ワクチン接種義務化で対立が進むアメリカ、「家族や友人間が分断」の背景
「自由=自己中」ではないのか?
米国でのワクチン接種状況について、Seiichiro Kita DDS歯科医院長・北誠一郎氏に聞いた。
「先日、自宅の近くでマスク反対のデモ隊がサインなど持って集まっていた。もうすぐ学校が始まるからだと思うが、親は子どもにまでサインを持たせて、みんなマスク着用せずに密になっていた。“Mask side effect = lower IQ(マスクの副作用=知能指数を下げる)” とか書いてあるサインもあった。アメリカ人はいつも自由を最優先することを誇りにして主張しているが、自由= 自己中だと思う。

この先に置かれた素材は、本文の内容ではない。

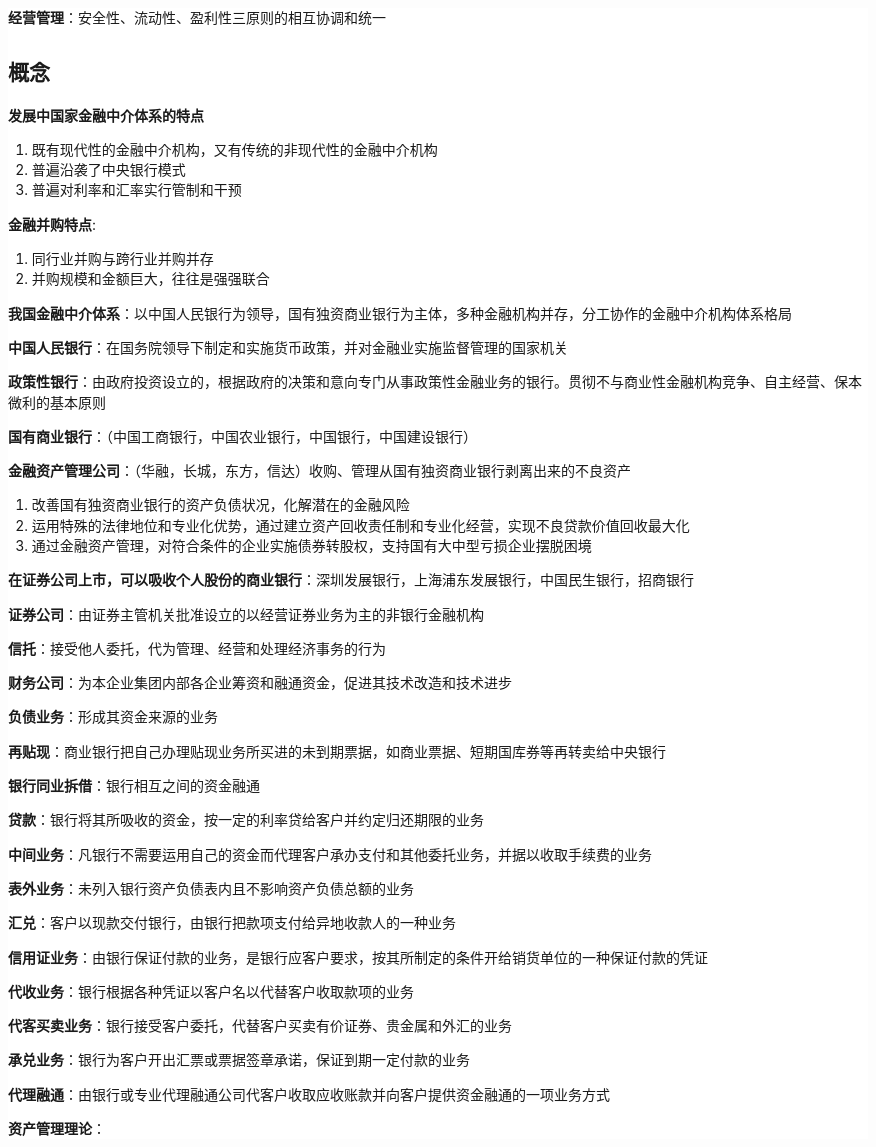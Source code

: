 **经营管理**：安全性、流动性、盈利性三原则的相互协调和统一

## 概念

**发展中国家金融中介体系的特点**

1. 既有现代性的金融中介机构，又有传统的非现代性的金融中介机构
2. 普遍沿袭了中央银行模式
3. 普遍对利率和汇率实行管制和干预

**金融并购特点**:

1. 同行业并购与跨行业并购并存
2. 并购规模和金额巨大，往往是强强联合

**我国金融中介体系**：以中国人民银行为领导，国有独资商业银行为主体，多种金融机构并存，分工协作的金融中介机构体系格局

**中国人民银行**：在国务院领导下制定和实施货币政策，并对金融业实施监督管理的国家机关

**政策性银行**：由政府投资设立的，根据政府的决策和意向专门从事政策性金融业务的银行。贯彻不与商业性金融机构竞争、自主经营、保本微利的基本原则

**国有商业银行**：（中国工商银行，中国农业银行，中国银行，中国建设银行）

**金融资产管理公司**：（华融，长城，东方，信达）收购、管理从国有独资商业银行剥离出来的不良资产

1. 改善国有独资商业银行的资产负债状况，化解潜在的金融风险
2. 运用特殊的法律地位和专业化优势，通过建立资产回收责任制和专业化经营，实现不良贷款价值回收最大化
3. 通过金融资产管理，对符合条件的企业实施债券转股权，支持国有大中型亏损企业摆脱困境

**在证券公司上市，可以吸收个人股份的商业银行**：深圳发展银行，上海浦东发展银行，中国民生银行，招商银行

**证券公司**：由证券主管机关批准设立的以经营证券业务为主的非银行金融机构

**信托**：接受他人委托，代为管理、经营和处理经济事务的行为

**财务公司**：为本企业集团内部各企业筹资和融通资金，促进其技术改造和技术进步

**负债业务**：形成其资金来源的业务

**再贴现**：商业银行把自己办理贴现业务所买进的未到期票据，如商业票据、短期国库券等再转卖给中央银行

**银行同业拆借**：银行相互之间的资金融通

**贷款**：银行将其所吸收的资金，按一定的利率贷给客户并约定归还期限的业务

**中间业务**：凡银行不需要运用自己的资金而代理客户承办支付和其他委托业务，并据以收取手续费的业务

**表外业务**：未列入银行资产负债表内且不影响资产负债总额的业务

**汇兑**：客户以现款交付银行，由银行把款项支付给异地收款人的一种业务

**信用证业务**：由银行保证付款的业务，是银行应客户要求，按其所制定的条件开给销货单位的一种保证付款的凭证

**代收业务**：银行根据各种凭证以客户名以代替客户收取款项的业务

**代客买卖业务**：银行接受客户委托，代替客户买卖有价证券、贵金属和外汇的业务

**承兑业务**：银行为客户开出汇票或票据签章承诺，保证到期一定付款的业务

**代理融通**：由银行或专业代理融通公司代客户收取应收账款并向客户提供资金融通的一项业务方式

**资产管理理论**：

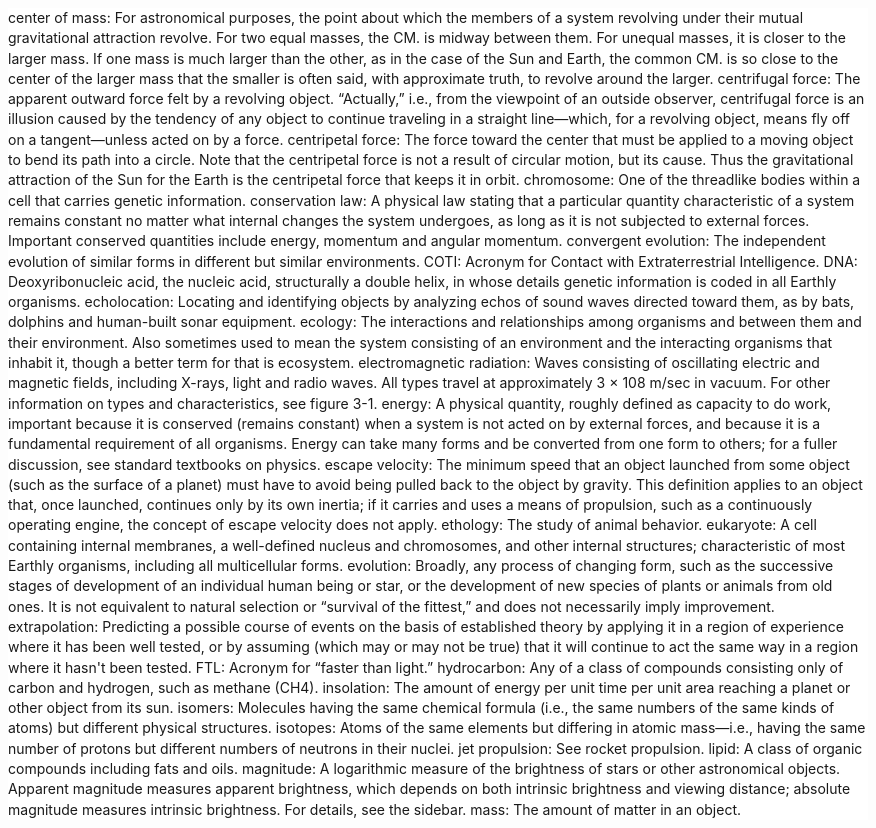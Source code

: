 center of mass: For astronomical purposes, the point about which the members of a system revolving under their mutual gravitational attraction revolve. For two equal masses, the CM. is midway between them. For unequal masses, it is closer to the larger mass. If one mass is much larger than the other, as in the case of the Sun and Earth, the common CM. is so close to the center of the larger mass that the smaller is often said, with approximate truth, to revolve around the larger.
centrifugal force: The apparent outward force felt by a revolving object. “Actually,” i.e., from the viewpoint of an outside observer, centrifugal force is an illusion caused by the tendency of any object to continue traveling in a straight line—which, for a revolving object, means fly off on a tangent—unless acted on by a force.
centripetal force: The force toward the center that must be applied to a moving object to bend its path into a circle. Note that the centripetal force is not a result of circular motion, but its cause. Thus the gravitational attraction of the Sun for the Earth is the centripetal force that keeps it in orbit.
chromosome: One of the threadlike bodies within a cell that carries genetic information.
conservation law: A physical law stating that a particular quantity characteristic of a system remains constant no matter what internal changes the system undergoes, as long as it is not subjected to external forces. Important conserved quantities include energy, momentum and angular momentum.
convergent evolution: The independent evolution of similar forms in different but similar environments.
COTI: Acronym for Contact with Extraterrestrial Intelligence.
DNA: Deoxyribonucleic acid, the nucleic acid, structurally a double helix, in whose details genetic information is coded in all Earthly organisms.
echolocation: Locating and identifying objects by analyzing echos of sound waves directed toward them, as by bats, dolphins and human-built sonar equipment.
ecology: The interactions and relationships among organisms and between them and their environment. Also sometimes used to mean the system consisting of an environment and the interacting organisms that inhabit it, though a better term for that is ecosystem.
electromagnetic radiation: Waves consisting of oscillating electric and magnetic fields, including X-rays, light and radio waves. All types travel at approximately 3 × 108 m/sec in vacuum. For other information on types and characteristics, see figure 3-1.
energy: A physical quantity, roughly defined as capacity to do work, important because it is conserved (remains constant) when a system is not acted on by external forces, and because it is a fundamental requirement of all organisms. Energy can take many forms and be converted from one form to others; for a fuller discussion, see standard textbooks on physics.
escape velocity: The minimum speed that an object launched from some object (such as the surface of a planet) must have to avoid being pulled back to the object by gravity. This definition applies to an object that, once launched, continues only by its own inertia; if it carries and uses a means of propulsion, such as a continuously operating engine, the concept of escape velocity does not apply.
ethology: The study of animal behavior.
eukaryote: A cell containing internal membranes, a well-defined nucleus and chromosomes, and other internal structures; characteristic of most Earthly organisms, including all multicellular forms.
evolution: Broadly, any process of changing form, such as the successive stages of development of an individual human being or star, or the development of new species of plants or animals from old ones. It is not equivalent to natural selection or “survival of the fittest,” and does not necessarily imply improvement.
extrapolation: Predicting a possible course of events on the basis of established theory by applying it in a region of experience where it has been well tested, or by assuming (which may or may not be true) that it will continue to act the same way in a region where it hasn't been tested.
FTL: Acronym for “faster than light.”
hydrocarbon: Any of a class of compounds consisting only of carbon and hydrogen, such as methane (CH4).
insolation: The amount of energy per unit time per unit area reaching a planet or other object from its sun.
isomers: Molecules having the same chemical formula (i.e., the same numbers of the same kinds of atoms) but different physical structures.
isotopes: Atoms of the same elements but differing in atomic mass—i.e., having the same number of protons but different numbers of neutrons in their nuclei.
jet propulsion: See rocket propulsion.
lipid: A class of organic compounds including fats and oils.
magnitude: A logarithmic measure of the brightness of stars or other astronomical objects. Apparent magnitude measures apparent brightness, which depends on both intrinsic brightness and viewing distance; absolute magnitude measures intrinsic brightness. For details, see the sidebar.
mass: The amount of matter in an object.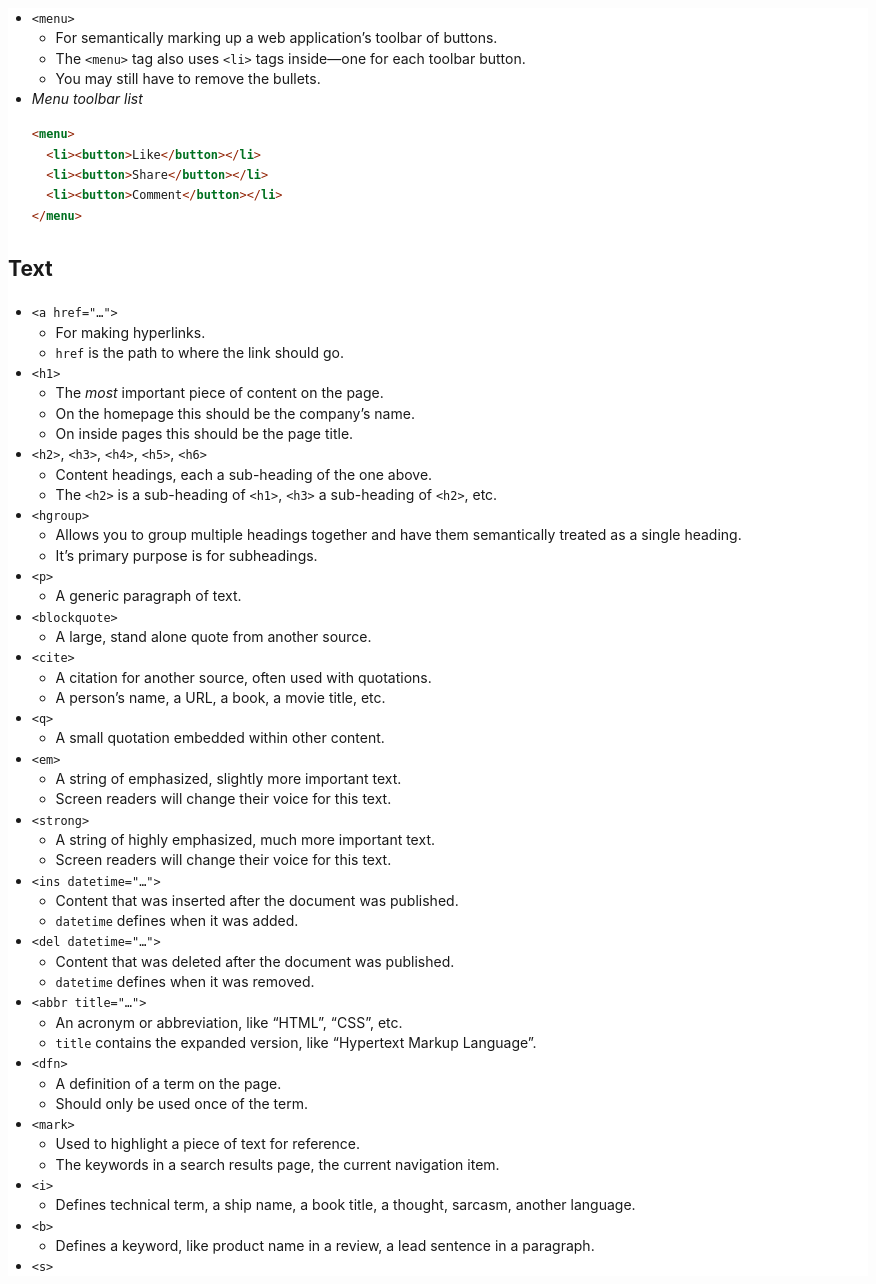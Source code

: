 - `<menu>`
  - For semantically marking up a web application’s toolbar of buttons.
  - The `<menu>` tag also uses `<li>` tags inside—one for each toolbar button.
  - You may still have to remove the bullets.
- _Menu toolbar list_
  ```html
  <menu>
  	<li><button>Like</button></li>
  	<li><button>Share</button></li>
  	<li><button>Comment</button></li>
  </menu>
  ```

## Text

- `<a href="…">`
  - For making hyperlinks.
  - `href` is the path to where the link should go.
- `<h1>`
  - The *most* important piece of content on the page.
  - On the homepage this should be the company’s name.
  - On inside pages this should be the page title.
- `<h2>`, `<h3>`, `<h4>`, `<h5>`, `<h6>`
  - Content headings, each a sub-heading of the one above.
  - The `<h2>` is a sub-heading of `<h1>`, `<h3>` a sub-heading of `<h2>`, etc.
- `<hgroup>`
  - Allows you to group multiple headings together and have them semantically treated as a single heading.
  - It’s primary purpose is for subheadings.
- `<p>`
  - A generic paragraph of text.
- `<blockquote>`
  - A large, stand alone quote from another source.
- `<cite>`
  - A citation for another source, often used with quotations.
  - A person’s name, a URL, a book, a movie title, etc.
- `<q>`
  - A small quotation embedded within other content.
- `<em>`
  - A string of emphasized, slightly more important text.
  - Screen readers will change their voice for this text.
- `<strong>`
  - A string of highly emphasized, much more important text.
  - Screen readers will change their voice for this text.
- `<ins datetime="…">`
  - Content that was inserted after the document was published.
  - `datetime` defines when it was added.
- `<del datetime="…">`
  - Content that was deleted after the document was published.
  - `datetime` defines when it was removed.
- `<abbr title="…">`
  - An acronym or abbreviation, like “HTML”, “CSS”, etc.
  - `title` contains the expanded version, like “Hypertext Markup Language”.
- `<dfn>`
  - A definition of a term on the page.
  - Should only be used once of the term.
- `<mark>`
  - Used to highlight a piece of text for reference.
  - The keywords in a search results page, the current navigation item.
- `<i>`
  - Defines technical term, a ship name, a book title, a thought, sarcasm, another language.
- `<b>`
  - Defines a keyword, like product name in a review, a lead sentence in a paragraph.
- `<s>`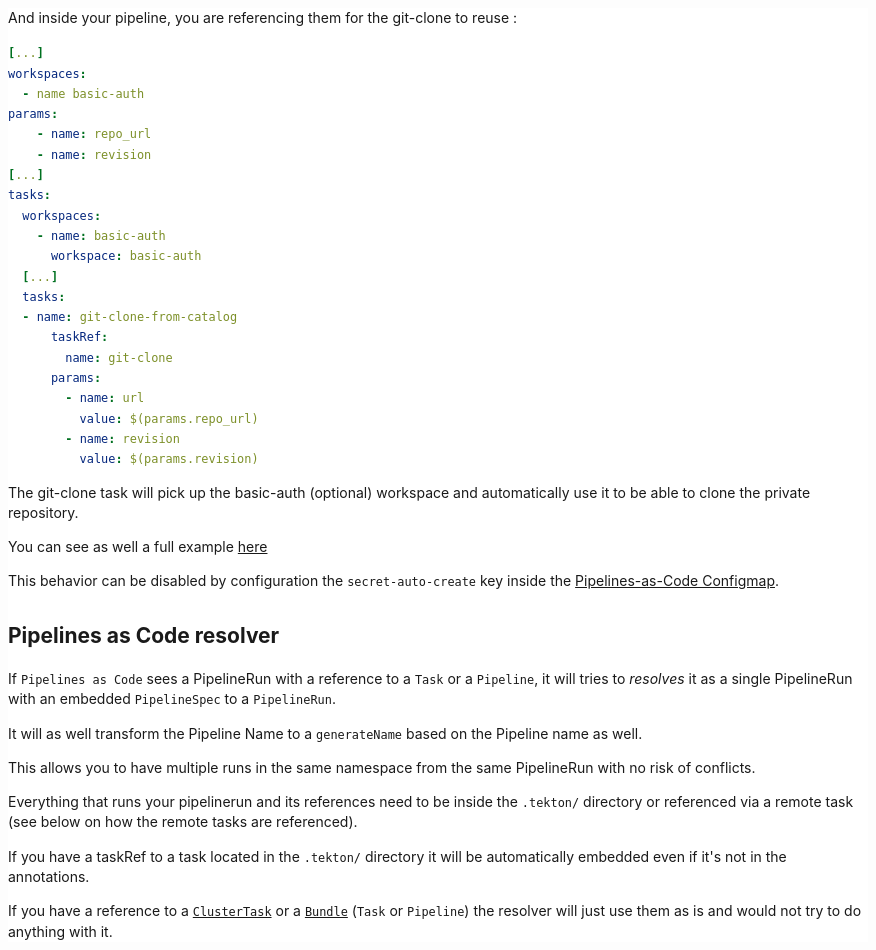 And inside your pipeline, you are referencing them for the git-clone to reuse  :

```yaml
[...]
workspaces:
  - name basic-auth
params:
    - name: repo_url
    - name: revision
[...]
tasks:
  workspaces:
    - name: basic-auth
      workspace: basic-auth
  [...]
  tasks:
  - name: git-clone-from-catalog
      taskRef:
        name: git-clone
      params:
        - name: url
          value: $(params.repo_url)
        - name: revision
          value: $(params.revision)
```

The git-clone task will pick up the basic-auth (optional) workspace and
automatically use it to be able to clone the private repository.

You can see as well a full example [here](./../test/testdata/pipelinerun_git_clone_private.yaml)

This behavior can be disabled by configuration the `secret-auto-create` key
inside the [Pipelines-as-Code Configmap](./install.md#configuration).

## Pipelines as Code resolver

If `Pipelines as Code` sees a PipelineRun with a reference to a `Task` or a
`Pipeline`, it will tries to *resolves* it as a single PipelineRun with an
embedded `PipelineSpec` to a `PipelineRun`.

It will as well transform the Pipeline Name to a `generateName` based on the
Pipeline name as well.

This allows you to have multiple runs in the same namespace from the same
PipelineRun with no risk of conflicts.

Everything that runs your pipelinerun and its references need to be inside the
`.tekton/` directory or referenced via a remote task (see below on how the
remote tasks are referenced).

If you have a taskRef to a task located in the `.tekton/` directory it will be
automatically embedded even if it's not in the annotations.

If you have a reference to a
[`ClusterTask`](https://github.com/tektoncd/pipeline/blob/main/docs/tasks.md#task-vs-clustertask)
or a
[`Bundle`](https://github.com/tektoncd/pipeline/blob/main/docs/pipelines.md#tekton-bundles)
(`Task` or `Pipeline`) the resolver will just use them as is and would not try
to do anything with it.
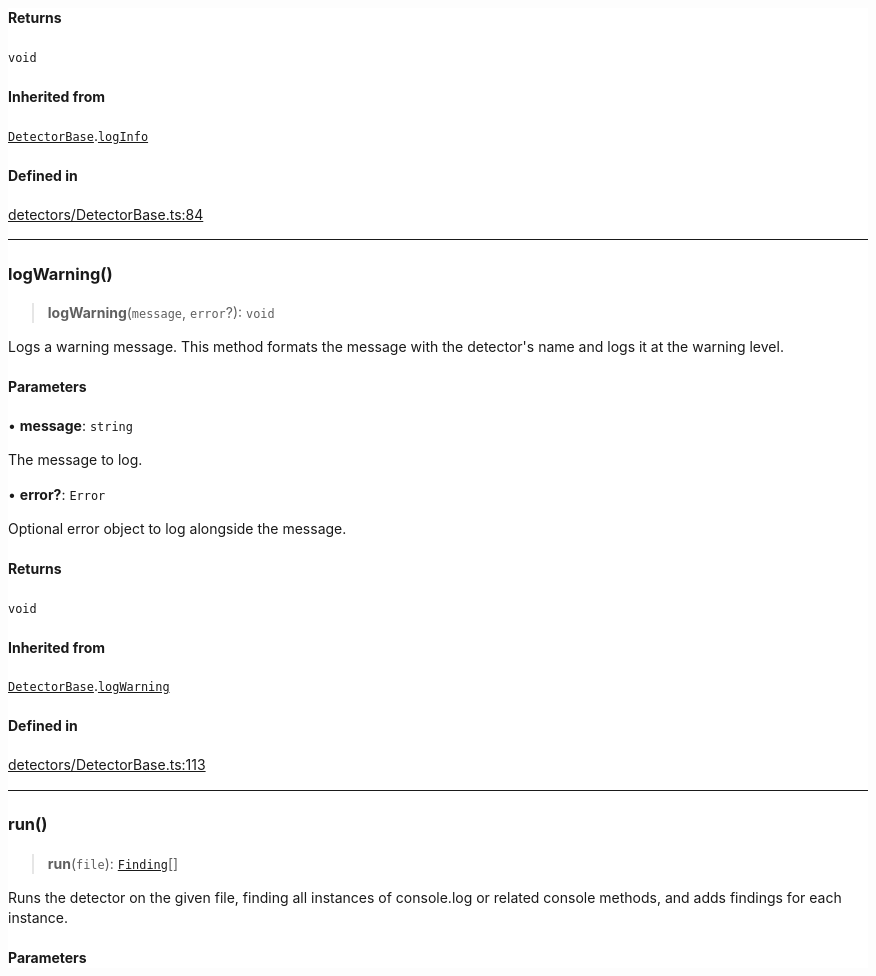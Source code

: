 #### Returns

`void`

#### Inherited from

[`DetectorBase`](../../DetectorBase/classes/DetectorBase.md).[`logInfo`](../../DetectorBase/classes/DetectorBase.md#loginfo)

#### Defined in

[detectors/DetectorBase.ts:84](https://github.com/asifqatar/Snapper/blob/4ed0637603a9bb2c551c01da6d6f27d7a47cf56c/detectors/DetectorBase.ts#L84)

***

### logWarning()

> **logWarning**(`message`, `error`?): `void`

Logs a warning message.
This method formats the message with the detector's name and logs it at the warning level.

#### Parameters

• **message**: `string`

The message to log.

• **error?**: `Error`

Optional error object to log alongside the message.

#### Returns

`void`

#### Inherited from

[`DetectorBase`](../../DetectorBase/classes/DetectorBase.md).[`logWarning`](../../DetectorBase/classes/DetectorBase.md#logwarning)

#### Defined in

[detectors/DetectorBase.ts:113](https://github.com/asifqatar/Snapper/blob/4ed0637603a9bb2c551c01da6d6f27d7a47cf56c/detectors/DetectorBase.ts#L113)

***

### run()

> **run**(`file`): [`Finding`](../../../types/type-aliases/Finding.md)[]

Runs the detector on the given file, finding all instances of console.log
or related console methods, and adds findings for each instance.

#### Parameters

(マスクを着けるか着けないかは)とにかく自分の自由だろと言う。結局は自己中で、自分の考えを人に押し付けようともするから、(ワクチン接種に関しても)対立が起きている感じがする。人に迷惑かけないようにする気持ちがないんだと思う。自分はワクチン接種しているけど、マスク着用して出かけている」
ワクチン接種者の7割は未接種者にイライラ
ロサンゼルス・タイムズ紙の2021年8月6日付け記事(英字記事)によると、「ワクチン接種者の10人に7人は、未接種者に対してイライラしている」という。特にカリフォルニア州やL.A.のようなワクチン接種済みの民主党支持者が多い州や都市で、このような傾向は顕著だという。
2021年6月中旬の世論調査「ギャラップ社」調べでは、89%の米国人は「コロナ禍の状況はよくなっている」と回答していた。しかし、1か月後の7月中旬の調べではデルタ株が原因のコロナ感染が再悪化したため、その数字は40%下がり、45%の米国人が「コロナ禍の状況は悪くなっている」と回答している。
医療の「カイザー社」調べでは、14%の米国人が「ワクチンを接種しない」と回答している。この数字は、成人のワクチン未接種者の半分にあたる。絶対にワクチンを接種したくない人は、圧倒的に白人(65%)で共和党支持者(10人中6人)だという。4分の3は50歳以下で若い世代が多いことも分かっている。ワクチン接種をしたくない人の理由の大半は、「FDAがどのワクチンも緊急のために使用を承認しているだけで正式に承認していないから」という。
だが、FDAがファイザー社のワクチンを2021年9月に正式承認することが決まっており、モデルナ社のワクチンもそのあとすぐに正式承認される予定だ。「カイザー社」調べでは、民主党支持者の86%、共和党支持者の54%が現在までのところ1回のワクチン接種を済ませている。